Both And · 10 December 2007

Some sensitive came around today with the tip that active & receptive, will & surrender, are as Siva and Shakti: we contain both, and cheat ourselves in any reduction to one disposition or the other.

Which reminded me of the brilliant and controversial Wendy Doniger’s words on Siva as the embodied resolution of apparent opposites. Here.

 

[O]ne must avoid seeing a contradiction… where the Hindu merely sees… correlative opposites that act as interchangeable identities in essential relationships.… Tapas (asceticism) and kama (desire) are not diametrically opposed like black and white, or heat and cold, where the complete presence of one automatically implies the absence of the other.

They are in fact two forms of heat, tapas being the potentially destructive or creative fire that the ascetic generates within himself, kama the heat of desire. Thus they are closely related in human terms… opposed but not mutually exclusive.

The mediating principle that tends to resolve the oppositions is in most cases Siva himself. Among ascetics he is a libertine and among libertines and ascetic; conflicts which they connot resolve, or can attempt ot resolve only by compromise, he simply absorbs into himself and expresses in terms of other conflicts.

Where there is excess, he opposes and controls it; where there is no action he himself becomes excessively active. He emphasize that aspect of himself which is unexpected, inappropriate, shattering any attempt to achieve a superficial reconciliation of the conflict through mere logical compromise.

Indian mythology celebrates the idea that the universe is boundlessly various, that everything occurs simultaneously, that all possibilities may exist without excluding each other.

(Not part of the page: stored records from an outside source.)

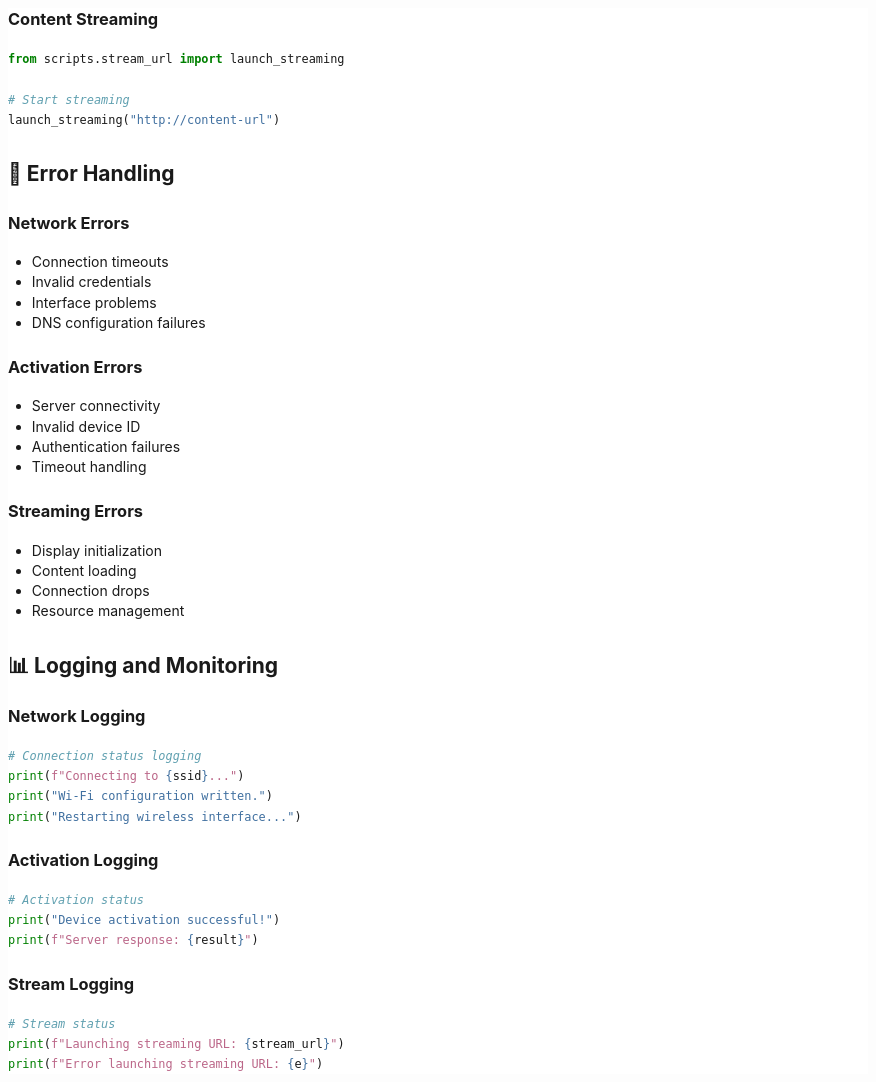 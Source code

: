 ### Content Streaming
```python
from scripts.stream_url import launch_streaming

# Start streaming
launch_streaming("http://content-url")
```

## 🔧 Error Handling

### Network Errors
- Connection timeouts
- Invalid credentials
- Interface problems
- DNS configuration failures

### Activation Errors
- Server connectivity
- Invalid device ID
- Authentication failures
- Timeout handling

### Streaming Errors
- Display initialization
- Content loading
- Connection drops
- Resource management

## 📊 Logging and Monitoring

### Network Logging
```python
# Connection status logging
print(f"Connecting to {ssid}...")
print("Wi-Fi configuration written.")
print("Restarting wireless interface...")
```

### Activation Logging
```python
# Activation status
print("Device activation successful!")
print(f"Server response: {result}")
```

### Stream Logging
```python
# Stream status
print(f"Launching streaming URL: {stream_url}")
print(f"Error launching streaming URL: {e}")
```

The myths rejoice in all the experiences that stretch and fill the human spirit; not merely the moments of pure joy that we want to capture, nor the great tragedies and transitions that transform and strengthen us, but all the seemingly insignificant episodes and repetitious encounters of banal reality which the myth… teaches us to sanctify and to value….

The conflict is resolved not into a static icon but rather into the constant motion of the pendulum, whose animating force is the eternal paradox of the myths.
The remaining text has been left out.